» **ASSIGNED TASK**
Output all records exactly, with no images.

» **THE DATA**

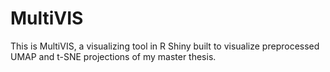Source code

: # MultiVIS

This is MultiVIS, a visualizing tool in R Shiny built to visualize preprocessed UMAP and t-SNE projections of my master thesis.
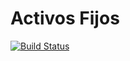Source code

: # Activos Fijos
[![Build Status](https://travis-ci.org/difercamos/prototipo-activos-fijos.svg?branch=master)](https://travis-ci.org/difercamos/prototipo-activos-fijos)

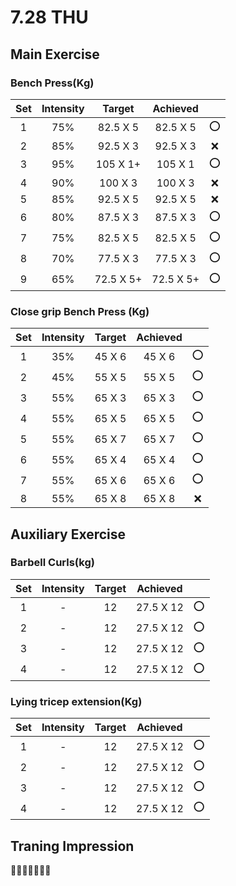# 7.28 THU

## Main Exercise



### Bench Press(Kg)

| Set  | Intensity |  Target   | Achieved  |      |
| :--: | :-------: | :-------: | :-------: | :--: |
|  1   |    75%    | 82.5 X 5  | 82.5 X 5  |  ⭕   |
|  2   |    85%    | 92.5 X 3  | 92.5 X 3  |  ❌   |
|  3   |    95%    | 105 X 1+  |  105 X 1  |  ⭕   |
|  4   |    90%    |  100 X 3  |  100 X 3  |  ❌   |
|  5   |    85%    | 92.5 X 5  | 92.5 X 5  |  ❌   |
|  6   |    80%    | 87.5 X 3  | 87.5 X 3  |  ⭕   |
|  7   |    75%    | 82.5 X 5  | 82.5 X 5  |  ⭕   |
|  8   |    70%    | 77.5 X 3  | 77.5 X 3  |  ⭕   |
|  9   |    65%    | 72.5 X 5+ | 72.5 X 5+ |  ⭕   |



### Close grip Bench Press (Kg)

| Set  | Intensity | Target | Achieved |      |
| :--: | :-------: | :----: | :------: | :--: |
|  1   |    35%    | 45 X 6 |  45 X 6  |  ⭕   |
|  2   |    45%    | 55 X 5 |  55 X 5  |  ⭕   |
|  3   |    55%    | 65 X 3 |  65 X 3  |  ⭕   |
|  4   |    55%    | 65 X 5 |  65 X 5  |  ⭕   |
|  5   |    55%    | 65 X 7 |  65 X 7  |  ⭕   |
|  6   |    55%    | 65 X 4 |  65 X 4  |  ⭕   |
|  7   |    55%    | 65 X 6 |  65 X 6  |  ⭕   |
|  8   |    55%    | 65 X 8 |  65 X 8  |  ❌   |



## Auxiliary Exercise



### Barbell Curls(kg)

| Set  | Intensity | Target | Achieved  |      |
| :--: | :-------: | :----: | :-------: | :--: |
|  1   |     -     |   12   | 27.5 X 12 |  ⭕   |
|  2   |     -     |   12   | 27.5 X 12 |  ⭕   |
|  3   |     -     |   12   | 27.5 X 12 |  ⭕   |
|  4   |     -     |   12   | 27.5 X 12 |  ⭕   |



### Lying tricep extension(Kg)

| Set  | Intensity | Target | Achieved  |      |
| :--: | :-------: | :----: | :-------: | :--: |
|  1   |     -     |   12   | 27.5 X 12 |  ⭕   |
|  2   |     -     |   12   | 27.5 X 12 |  ⭕   |
|  3   |     -     |   12   | 27.5 X 12 |  ⭕   |
|  4   |     -     |   12   | 27.5 X 12 |  ⭕   |





## Traning Impression

🥵🥵🥵🥵🥵🥵🥵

» **SOLUTION TO THE PROBLEM**
Source code

: # MultiVIS

This is MultiVIS, a visualizing tool in R Shiny built to visualize preprocessed UMAP and t-SNE projections of my master thesis.
Source code

: # Activos Fijos
[![Build Status](https://travis-ci.org/difercamos/prototipo-activos-fijos.svg?branch=master)](https://travis-ci.org/difercamos/prototipo-activos-fijos)

# 7.28 THU

## Main Exercise



### Bench Press(Kg)

| Set  | Intensity |  Target   | Achieved  |      |
| :--: | :-------: | :-------: | :-------: | :--: |
|  1   |    75%    | 82.5 X 5  | 82.5 X 5  |  ⭕   |
|  2   |    85%    | 92.5 X 3  | 92.5 X 3  |  ❌   |
|  3   |    95%    | 105 X 1+  |  105 X 1  |  ⭕   |
|  4   |    90%    |  100 X 3  |  100 X 3  |  ❌   |
|  5   |    85%    | 92.5 X 5  | 92.5 X 5  |  ❌   |
|  6   |    80%    | 87.5 X 3  | 87.5 X 3  |  ⭕   |
|  7   |    75%    | 82.5 X 5  | 82.5 X 5  |  ⭕   |
|  8   |    70%    | 77.5 X 3  | 77.5 X 3  |  ⭕   |
|  9   |    65%    | 72.5 X 5+ | 72.5 X 5+ |  ⭕   |



### Close grip Bench Press (Kg)

| Set  | Intensity | Target | Achieved |      |
| :--: | :-------: | :----: | :------: | :--: |
|  1   |    35%    | 45 X 6 |  45 X 6  |  ⭕   |
|  2   |    45%    | 55 X 5 |  55 X 5  |  ⭕   |
|  3   |    55%    | 65 X 3 |  65 X 3  |  ⭕   |
|  4   |    55%    | 65 X 5 |  65 X 5  |  ⭕   |
|  5   |    55%    | 65 X 7 |  65 X 7  |  ⭕   |
|  6   |    55%    | 65 X 4 |  65 X 4  |  ⭕   |
|  7   |    55%    | 65 X 6 |  65 X 6  |  ⭕   |
|  8   |    55%    | 65 X 8 |  65 X 8  |  ❌   |



## Auxiliary Exercise



### Barbell Curls(kg)

| Set  | Intensity | Target | Achieved  |      |
| :--: | :-------: | :----: | :-------: | :--: |
|  1   |     -     |   12   | 27.5 X 12 |  ⭕   |
|  2   |     -     |   12   | 27.5 X 12 |  ⭕   |
|  3   |     -     |   12   | 27.5 X 12 |  ⭕   |
|  4   |     -     |   12   | 27.5 X 12 |  ⭕   |



### Lying tricep extension(Kg)

| Set  | Intensity | Target | Achieved  |      |
| :--: | :-------: | :----: | :-------: | :--: |
|  1   |     -     |   12   | 27.5 X 12 |  ⭕   |
|  2   |     -     |   12   | 27.5 X 12 |  ⭕   |
|  3   |     -     |   12   | 27.5 X 12 |  ⭕   |
|  4   |     -     |   12   | 27.5 X 12 |  ⭕   |





## Traning Impression

🥵🥵🥵🥵🥵🥵🥵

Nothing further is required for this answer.